I also had taken part in Microsoft and Foxconn strategic business planning meetings in my life. As I mentioned last time, a market of 200 billion for all crypto projects combined, it’s way too small to tell a story unless you have a potential to grow exponentially. For example, how could it be possible for this market size to support even one decent exchange to make a profit without manipulating their investors? Not to mention crypto exchanges are highly unregulated.
Q: So you’re saying we have been manipulated by crypto exchanges?
A: If the stock market is any reference, thousands of companies with combined valuation of less than a quarter of Microsoft, … You fill in the blanks with what you believe. But if the new Internet grows to the size of the currency Internet, then I see the future of centralized and decentralized exchanges for it.
Q: What’s the EF’s strategy to achieve a high number of users?
Q: Blockchain devs just follow the money, the entrepreneurs should be making the choice to work on ela
A: I personally see a very bleak future for blockchain developers. Don’t take me wrong, blockchain developers are crucial, very much like os kernel developers, a few top-notch ones would be enough. App/dApp developers should follow the money instead of technology, ie., they should not work directly with blockchain nor kernel developers. For example, Elastos could issue DIDs based on our mainchain or ETH sidechain (so called blockchain as a service). As in real life, if you are replaceable you don’t command a premium. It’s harsh but I believe it’s true.

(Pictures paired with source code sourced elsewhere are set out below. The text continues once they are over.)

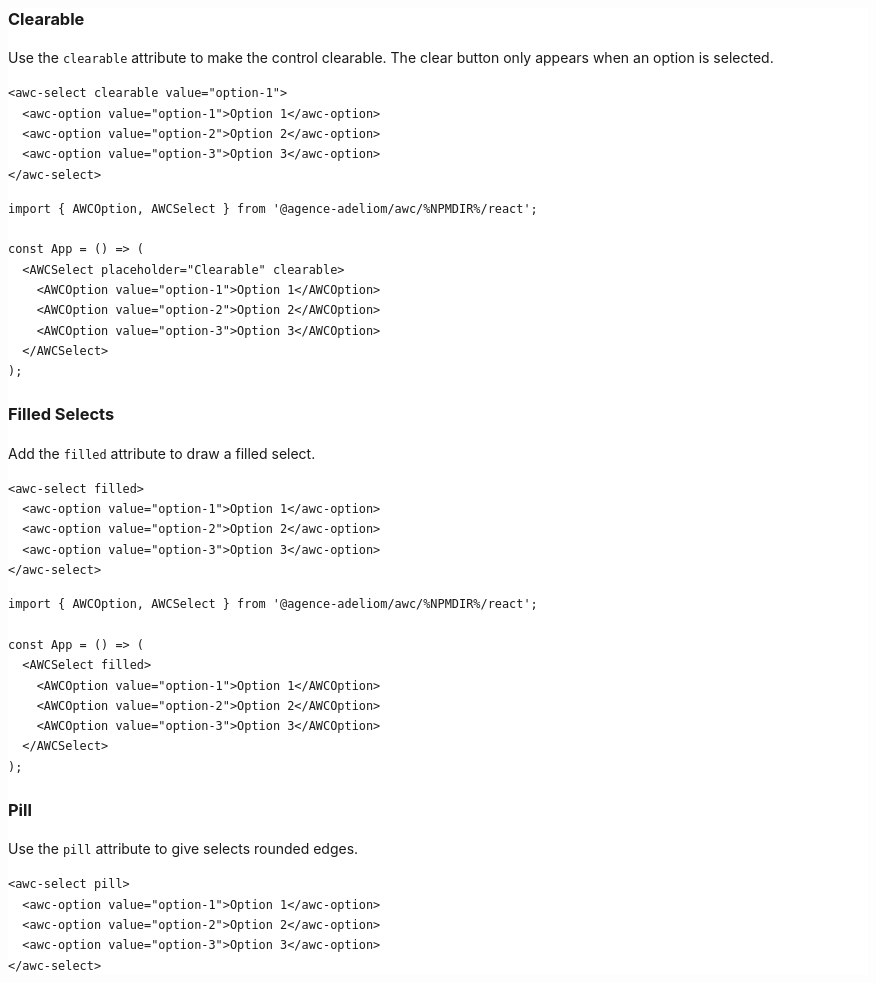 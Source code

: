### Clearable

Use the `clearable` attribute to make the control clearable. The clear button only appears when an option is selected.

```html:preview
<awc-select clearable value="option-1">
  <awc-option value="option-1">Option 1</awc-option>
  <awc-option value="option-2">Option 2</awc-option>
  <awc-option value="option-3">Option 3</awc-option>
</awc-select>
```

```jsx:react
import { AWCOption, AWCSelect } from '@agence-adeliom/awc/%NPMDIR%/react';

const App = () => (
  <AWCSelect placeholder="Clearable" clearable>
    <AWCOption value="option-1">Option 1</AWCOption>
    <AWCOption value="option-2">Option 2</AWCOption>
    <AWCOption value="option-3">Option 3</AWCOption>
  </AWCSelect>
);
```

### Filled Selects

Add the `filled` attribute to draw a filled select.

```html:preview
<awc-select filled>
  <awc-option value="option-1">Option 1</awc-option>
  <awc-option value="option-2">Option 2</awc-option>
  <awc-option value="option-3">Option 3</awc-option>
</awc-select>
```

```jsx:react
import { AWCOption, AWCSelect } from '@agence-adeliom/awc/%NPMDIR%/react';

const App = () => (
  <AWCSelect filled>
    <AWCOption value="option-1">Option 1</AWCOption>
    <AWCOption value="option-2">Option 2</AWCOption>
    <AWCOption value="option-3">Option 3</AWCOption>
  </AWCSelect>
);
```

### Pill

Use the `pill` attribute to give selects rounded edges.

```html:preview
<awc-select pill>
  <awc-option value="option-1">Option 1</awc-option>
  <awc-option value="option-2">Option 2</awc-option>
  <awc-option value="option-3">Option 3</awc-option>
</awc-select>
```
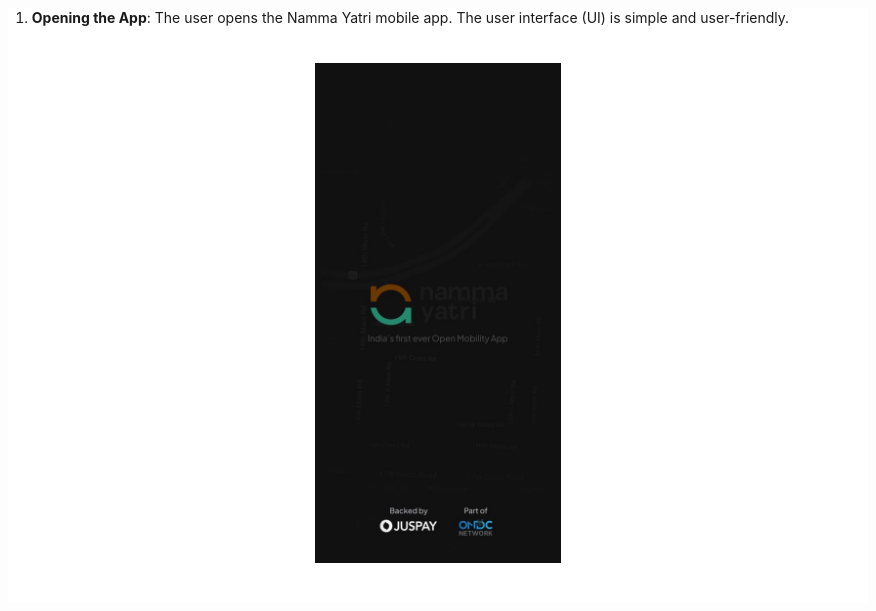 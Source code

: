 1. **Opening the App**: The user opens the Namma Yatri mobile app. The user interface (UI) is simple and user-friendly.
<br /> 
<div align="center" style="margin-bottom: 20px;">
    <img src="/assets/img1.jpeg" height="500px" width="auto" style="display:block; margin-bottom: 20px;" />
</div>
<br />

Q: but I believe some of the devs follow/support Elastos because they believe in you or your visions, not entirely for the money.
A: I appreciate that. Elastos definitely needs top-notch blockchain developers, much like Microsoft needs good kernel developers. But generally speaking, OS kernel would not be my top pick for a career if I had known what I know now.
A blockchain enables new Internet and business opportunities are much more attractive.
Q: One of the key as well with elastOS, developers don’t need to be blockchain experts to build dApps – all the most difficult parts are already implemented – like using DID login, for example, is so easy to implement, great job Benjamin Piette & co.
A: That’s the point. People don’t have to know blockchains to ride the new decentralized business opportunities.
Here are some interesting numbers: Microsoft’s annual income was 125 billion USD for fiscal 2019. Hong Kong GDP was 365 billion USD in 2019 (was 1.6 billion in 1960). Hong Kong M0 supply is about double of its GDP, i.e., 750 billion USD.
Q: do you keep up to date regarding the developments in China and their stance towards crypto/blockchain. Apparently the blockchain service network (BSN) is still scheduled to launch in April and the China Social Credit system will start operating. Do you think these will have a positive or negative effect?
A: I don’t follow government projects because I am not in their loop. It’s still very sensitive for blockchain projects with their own tokens in China.
I believe that China is going with consortium chains, e.g., state run banks and a few private conglomerates such as Alipay and WeChat pay, jointly hosting supernodes, to issue DCEP.